RECORDS FOR THIS TASK:
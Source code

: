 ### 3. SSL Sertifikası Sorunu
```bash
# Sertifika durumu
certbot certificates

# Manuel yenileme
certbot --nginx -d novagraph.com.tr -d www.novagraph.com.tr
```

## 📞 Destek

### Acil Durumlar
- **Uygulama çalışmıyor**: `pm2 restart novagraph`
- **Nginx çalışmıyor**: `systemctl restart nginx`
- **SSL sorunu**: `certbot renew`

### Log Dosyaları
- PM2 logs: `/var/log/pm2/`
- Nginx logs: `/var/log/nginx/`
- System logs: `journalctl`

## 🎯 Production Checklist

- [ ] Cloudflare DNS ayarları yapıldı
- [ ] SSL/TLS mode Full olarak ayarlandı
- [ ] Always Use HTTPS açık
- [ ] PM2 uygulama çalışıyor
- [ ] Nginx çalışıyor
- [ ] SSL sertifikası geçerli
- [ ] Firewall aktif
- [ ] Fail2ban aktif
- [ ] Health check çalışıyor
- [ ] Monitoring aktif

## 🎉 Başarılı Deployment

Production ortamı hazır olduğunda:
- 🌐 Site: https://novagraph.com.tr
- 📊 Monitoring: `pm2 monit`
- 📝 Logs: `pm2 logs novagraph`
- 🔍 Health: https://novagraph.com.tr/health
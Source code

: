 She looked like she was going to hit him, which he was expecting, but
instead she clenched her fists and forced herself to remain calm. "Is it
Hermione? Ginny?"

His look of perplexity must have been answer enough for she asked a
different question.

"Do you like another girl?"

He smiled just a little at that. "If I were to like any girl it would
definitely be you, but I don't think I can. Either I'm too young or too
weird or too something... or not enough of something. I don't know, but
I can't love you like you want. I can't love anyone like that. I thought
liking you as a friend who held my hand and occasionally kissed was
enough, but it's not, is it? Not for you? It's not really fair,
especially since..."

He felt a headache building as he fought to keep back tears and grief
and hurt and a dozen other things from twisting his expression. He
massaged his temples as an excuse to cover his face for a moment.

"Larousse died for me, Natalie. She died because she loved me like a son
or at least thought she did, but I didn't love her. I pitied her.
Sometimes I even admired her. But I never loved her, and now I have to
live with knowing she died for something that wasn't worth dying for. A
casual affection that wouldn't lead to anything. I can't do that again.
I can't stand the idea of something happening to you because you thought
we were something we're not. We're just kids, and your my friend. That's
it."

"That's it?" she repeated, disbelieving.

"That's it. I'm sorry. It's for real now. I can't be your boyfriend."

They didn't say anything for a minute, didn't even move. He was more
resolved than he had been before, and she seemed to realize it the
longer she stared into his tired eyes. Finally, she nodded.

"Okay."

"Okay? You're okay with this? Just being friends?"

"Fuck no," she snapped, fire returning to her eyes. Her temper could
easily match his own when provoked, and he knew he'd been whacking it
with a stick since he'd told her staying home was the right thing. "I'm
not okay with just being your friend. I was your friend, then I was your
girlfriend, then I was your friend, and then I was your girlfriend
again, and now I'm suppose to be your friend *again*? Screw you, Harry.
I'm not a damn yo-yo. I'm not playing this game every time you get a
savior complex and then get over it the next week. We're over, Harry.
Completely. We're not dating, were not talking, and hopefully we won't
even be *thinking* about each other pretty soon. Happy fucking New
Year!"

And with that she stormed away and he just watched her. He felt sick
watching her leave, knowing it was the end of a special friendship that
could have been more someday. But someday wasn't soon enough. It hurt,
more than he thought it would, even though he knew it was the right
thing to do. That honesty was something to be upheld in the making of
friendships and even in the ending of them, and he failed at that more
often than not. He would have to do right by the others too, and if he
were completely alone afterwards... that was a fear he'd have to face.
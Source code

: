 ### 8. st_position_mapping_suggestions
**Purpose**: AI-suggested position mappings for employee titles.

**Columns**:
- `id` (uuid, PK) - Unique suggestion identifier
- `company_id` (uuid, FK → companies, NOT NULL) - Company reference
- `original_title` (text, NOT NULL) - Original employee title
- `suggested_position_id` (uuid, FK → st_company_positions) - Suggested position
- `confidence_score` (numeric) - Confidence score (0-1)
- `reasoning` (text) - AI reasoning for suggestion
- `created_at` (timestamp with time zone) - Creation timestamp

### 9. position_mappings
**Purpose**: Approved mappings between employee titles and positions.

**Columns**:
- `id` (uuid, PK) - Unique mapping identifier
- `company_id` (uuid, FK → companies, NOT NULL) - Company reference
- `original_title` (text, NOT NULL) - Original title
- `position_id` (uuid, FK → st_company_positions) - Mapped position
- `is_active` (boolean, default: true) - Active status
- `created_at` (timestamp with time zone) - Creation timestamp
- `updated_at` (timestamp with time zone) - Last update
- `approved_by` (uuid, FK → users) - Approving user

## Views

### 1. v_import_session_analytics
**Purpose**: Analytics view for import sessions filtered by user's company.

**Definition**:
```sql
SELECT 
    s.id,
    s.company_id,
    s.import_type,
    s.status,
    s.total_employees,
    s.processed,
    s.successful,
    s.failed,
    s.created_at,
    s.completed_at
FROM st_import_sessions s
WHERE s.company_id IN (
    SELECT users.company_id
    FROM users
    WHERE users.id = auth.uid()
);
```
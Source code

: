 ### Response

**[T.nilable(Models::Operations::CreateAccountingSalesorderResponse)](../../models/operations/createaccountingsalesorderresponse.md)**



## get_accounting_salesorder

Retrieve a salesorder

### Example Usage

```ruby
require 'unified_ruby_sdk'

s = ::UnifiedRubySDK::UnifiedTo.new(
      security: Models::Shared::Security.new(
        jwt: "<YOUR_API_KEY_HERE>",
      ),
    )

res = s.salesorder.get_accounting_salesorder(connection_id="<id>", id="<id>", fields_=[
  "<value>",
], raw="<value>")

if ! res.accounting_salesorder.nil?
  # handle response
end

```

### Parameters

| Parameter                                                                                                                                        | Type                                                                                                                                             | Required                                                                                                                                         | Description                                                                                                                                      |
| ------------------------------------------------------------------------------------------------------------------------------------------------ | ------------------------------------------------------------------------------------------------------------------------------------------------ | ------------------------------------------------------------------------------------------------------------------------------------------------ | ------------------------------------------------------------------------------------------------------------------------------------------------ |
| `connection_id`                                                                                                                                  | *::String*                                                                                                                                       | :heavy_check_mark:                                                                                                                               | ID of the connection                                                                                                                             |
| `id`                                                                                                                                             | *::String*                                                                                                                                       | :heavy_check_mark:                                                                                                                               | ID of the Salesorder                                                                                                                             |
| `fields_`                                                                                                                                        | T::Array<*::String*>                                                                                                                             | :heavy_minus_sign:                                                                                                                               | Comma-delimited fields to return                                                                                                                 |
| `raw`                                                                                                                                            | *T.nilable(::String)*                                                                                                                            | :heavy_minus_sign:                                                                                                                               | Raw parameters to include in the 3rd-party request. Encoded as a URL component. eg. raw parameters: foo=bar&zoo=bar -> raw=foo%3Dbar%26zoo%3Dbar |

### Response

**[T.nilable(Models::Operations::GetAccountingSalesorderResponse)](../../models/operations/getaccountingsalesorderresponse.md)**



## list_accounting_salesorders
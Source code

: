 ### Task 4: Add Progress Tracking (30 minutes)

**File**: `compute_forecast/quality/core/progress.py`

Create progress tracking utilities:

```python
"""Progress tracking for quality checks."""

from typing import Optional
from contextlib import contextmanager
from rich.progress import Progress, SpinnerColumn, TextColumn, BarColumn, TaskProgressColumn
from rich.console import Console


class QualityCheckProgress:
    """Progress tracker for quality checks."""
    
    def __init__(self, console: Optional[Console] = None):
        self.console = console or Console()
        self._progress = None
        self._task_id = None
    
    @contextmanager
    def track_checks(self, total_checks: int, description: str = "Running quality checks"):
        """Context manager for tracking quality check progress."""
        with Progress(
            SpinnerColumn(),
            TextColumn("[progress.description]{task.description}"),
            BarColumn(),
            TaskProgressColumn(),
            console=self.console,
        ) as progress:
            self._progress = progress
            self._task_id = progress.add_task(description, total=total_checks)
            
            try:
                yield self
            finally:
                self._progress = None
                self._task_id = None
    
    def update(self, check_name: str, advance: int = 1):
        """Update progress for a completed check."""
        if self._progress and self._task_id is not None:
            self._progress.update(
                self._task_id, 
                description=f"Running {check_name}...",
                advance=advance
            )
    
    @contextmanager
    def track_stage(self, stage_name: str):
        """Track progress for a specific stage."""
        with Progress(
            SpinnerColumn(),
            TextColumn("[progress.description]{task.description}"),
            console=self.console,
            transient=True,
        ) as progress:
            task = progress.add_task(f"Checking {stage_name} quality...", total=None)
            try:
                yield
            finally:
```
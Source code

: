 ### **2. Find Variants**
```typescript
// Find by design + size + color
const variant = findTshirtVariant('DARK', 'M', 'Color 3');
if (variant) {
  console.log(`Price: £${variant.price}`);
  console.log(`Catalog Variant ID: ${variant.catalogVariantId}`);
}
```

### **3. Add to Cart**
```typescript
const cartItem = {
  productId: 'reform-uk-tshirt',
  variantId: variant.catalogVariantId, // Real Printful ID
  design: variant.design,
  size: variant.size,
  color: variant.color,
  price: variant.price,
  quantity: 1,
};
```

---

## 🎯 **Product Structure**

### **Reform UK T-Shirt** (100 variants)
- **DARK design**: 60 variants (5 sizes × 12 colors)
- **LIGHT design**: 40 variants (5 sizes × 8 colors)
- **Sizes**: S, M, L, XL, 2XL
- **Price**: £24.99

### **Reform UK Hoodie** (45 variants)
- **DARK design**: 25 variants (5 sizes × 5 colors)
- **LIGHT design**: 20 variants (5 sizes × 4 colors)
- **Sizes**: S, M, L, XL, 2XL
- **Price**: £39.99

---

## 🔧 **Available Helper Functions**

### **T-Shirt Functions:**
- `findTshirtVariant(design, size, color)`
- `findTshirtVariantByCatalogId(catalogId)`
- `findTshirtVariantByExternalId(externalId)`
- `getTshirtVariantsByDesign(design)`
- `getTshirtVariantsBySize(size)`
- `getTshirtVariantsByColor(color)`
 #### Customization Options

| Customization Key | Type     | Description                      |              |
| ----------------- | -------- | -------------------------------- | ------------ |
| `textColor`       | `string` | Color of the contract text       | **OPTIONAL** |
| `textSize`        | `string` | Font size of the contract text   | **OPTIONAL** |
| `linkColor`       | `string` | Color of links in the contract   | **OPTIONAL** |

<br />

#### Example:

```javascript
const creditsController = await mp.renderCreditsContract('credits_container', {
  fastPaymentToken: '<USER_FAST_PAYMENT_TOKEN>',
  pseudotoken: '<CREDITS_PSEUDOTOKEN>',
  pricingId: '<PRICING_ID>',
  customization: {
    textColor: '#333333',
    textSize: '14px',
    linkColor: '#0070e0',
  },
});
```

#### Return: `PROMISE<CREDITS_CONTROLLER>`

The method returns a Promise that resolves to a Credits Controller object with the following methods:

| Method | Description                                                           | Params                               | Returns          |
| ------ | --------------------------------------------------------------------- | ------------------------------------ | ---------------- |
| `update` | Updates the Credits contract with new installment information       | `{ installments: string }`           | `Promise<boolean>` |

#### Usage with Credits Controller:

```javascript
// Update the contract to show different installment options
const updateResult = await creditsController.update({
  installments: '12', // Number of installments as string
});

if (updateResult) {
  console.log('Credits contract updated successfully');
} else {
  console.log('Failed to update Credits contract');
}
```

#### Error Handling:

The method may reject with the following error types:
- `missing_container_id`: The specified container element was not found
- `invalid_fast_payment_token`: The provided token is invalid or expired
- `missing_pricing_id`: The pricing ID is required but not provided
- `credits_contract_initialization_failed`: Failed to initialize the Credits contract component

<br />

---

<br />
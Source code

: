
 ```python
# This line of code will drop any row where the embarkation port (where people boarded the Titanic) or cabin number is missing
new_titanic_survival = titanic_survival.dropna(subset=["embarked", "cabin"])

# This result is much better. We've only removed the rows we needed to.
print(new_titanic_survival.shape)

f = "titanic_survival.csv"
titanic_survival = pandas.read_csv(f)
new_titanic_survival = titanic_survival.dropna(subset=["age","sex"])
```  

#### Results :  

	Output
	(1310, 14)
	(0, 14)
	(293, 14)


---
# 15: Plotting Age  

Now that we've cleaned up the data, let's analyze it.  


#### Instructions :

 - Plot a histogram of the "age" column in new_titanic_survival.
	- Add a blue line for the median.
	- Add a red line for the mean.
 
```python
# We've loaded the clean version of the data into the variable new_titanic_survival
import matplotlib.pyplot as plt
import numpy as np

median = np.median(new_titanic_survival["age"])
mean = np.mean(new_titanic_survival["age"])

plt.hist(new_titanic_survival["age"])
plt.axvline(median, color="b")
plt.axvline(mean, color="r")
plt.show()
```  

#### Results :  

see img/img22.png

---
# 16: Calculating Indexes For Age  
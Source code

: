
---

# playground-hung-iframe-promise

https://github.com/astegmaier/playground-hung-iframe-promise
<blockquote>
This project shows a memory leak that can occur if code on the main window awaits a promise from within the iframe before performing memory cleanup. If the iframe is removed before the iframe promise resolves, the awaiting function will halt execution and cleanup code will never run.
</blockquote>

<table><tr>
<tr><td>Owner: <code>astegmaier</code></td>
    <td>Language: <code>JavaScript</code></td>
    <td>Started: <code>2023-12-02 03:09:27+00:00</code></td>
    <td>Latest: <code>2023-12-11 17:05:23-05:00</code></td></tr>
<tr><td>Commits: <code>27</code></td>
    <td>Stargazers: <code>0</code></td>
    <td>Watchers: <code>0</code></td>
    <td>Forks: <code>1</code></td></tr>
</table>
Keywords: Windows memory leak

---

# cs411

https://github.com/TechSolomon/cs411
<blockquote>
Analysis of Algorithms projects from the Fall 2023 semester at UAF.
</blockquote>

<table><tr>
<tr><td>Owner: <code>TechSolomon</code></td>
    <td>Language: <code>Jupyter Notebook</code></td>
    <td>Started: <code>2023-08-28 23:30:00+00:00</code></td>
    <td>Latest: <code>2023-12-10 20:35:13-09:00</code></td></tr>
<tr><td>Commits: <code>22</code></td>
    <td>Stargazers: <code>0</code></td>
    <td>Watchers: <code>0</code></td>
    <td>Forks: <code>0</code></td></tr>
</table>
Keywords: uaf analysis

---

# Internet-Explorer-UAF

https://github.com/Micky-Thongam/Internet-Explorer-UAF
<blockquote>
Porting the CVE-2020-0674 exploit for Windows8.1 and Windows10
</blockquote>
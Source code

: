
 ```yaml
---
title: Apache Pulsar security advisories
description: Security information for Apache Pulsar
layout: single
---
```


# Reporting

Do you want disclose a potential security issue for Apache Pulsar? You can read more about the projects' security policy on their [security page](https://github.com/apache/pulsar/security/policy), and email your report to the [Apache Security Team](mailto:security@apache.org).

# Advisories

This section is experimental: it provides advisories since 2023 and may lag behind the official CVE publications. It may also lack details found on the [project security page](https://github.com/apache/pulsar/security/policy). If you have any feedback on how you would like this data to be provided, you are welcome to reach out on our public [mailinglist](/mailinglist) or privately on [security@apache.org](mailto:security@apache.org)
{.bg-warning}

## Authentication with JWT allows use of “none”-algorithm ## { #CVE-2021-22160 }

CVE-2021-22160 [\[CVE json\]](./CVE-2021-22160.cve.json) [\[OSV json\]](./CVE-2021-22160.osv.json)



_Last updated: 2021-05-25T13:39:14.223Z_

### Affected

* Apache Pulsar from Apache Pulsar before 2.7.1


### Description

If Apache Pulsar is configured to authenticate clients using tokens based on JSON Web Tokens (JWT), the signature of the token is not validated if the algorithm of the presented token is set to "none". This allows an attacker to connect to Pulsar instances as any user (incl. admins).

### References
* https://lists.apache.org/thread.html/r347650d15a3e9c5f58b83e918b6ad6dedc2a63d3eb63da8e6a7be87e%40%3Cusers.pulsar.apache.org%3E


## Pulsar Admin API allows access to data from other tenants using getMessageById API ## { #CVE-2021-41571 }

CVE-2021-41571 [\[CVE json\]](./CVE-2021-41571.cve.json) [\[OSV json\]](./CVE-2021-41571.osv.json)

EXERCISE DIRECTIONS: Nothing but the lines from the start of the data above through the line with "was expecting, but" should appear in your answer, copied exactly.

TASK RESULT:
Source code

: ### 3. SSL Sertifikası Sorunu
```bash
# Sertifika durumu
certbot certificates

# Manuel yenileme
certbot --nginx -d novagraph.com.tr -d www.novagraph.com.tr
```

## 📞 Destek

### Acil Durumlar
- **Uygulama çalışmıyor**: `pm2 restart novagraph`
- **Nginx çalışmıyor**: `systemctl restart nginx`
- **SSL sorunu**: `certbot renew`

### Log Dosyaları
- PM2 logs: `/var/log/pm2/`
- Nginx logs: `/var/log/nginx/`
- System logs: `journalctl`

## 🎯 Production Checklist

- [ ] Cloudflare DNS ayarları yapıldı
- [ ] SSL/TLS mode Full olarak ayarlandı
- [ ] Always Use HTTPS açık
- [ ] PM2 uygulama çalışıyor
- [ ] Nginx çalışıyor
- [ ] SSL sertifikası geçerli
- [ ] Firewall aktif
- [ ] Fail2ban aktif
- [ ] Health check çalışıyor
- [ ] Monitoring aktif

## 🎉 Başarılı Deployment

Production ortamı hazır olduğunda:
- 🌐 Site: https://novagraph.com.tr
- 📊 Monitoring: `pm2 monit`
- 📝 Logs: `pm2 logs novagraph`
- 🔍 Health: https://novagraph.com.tr/health
Source code

: She looked like she was going to hit him, which he was expecting, but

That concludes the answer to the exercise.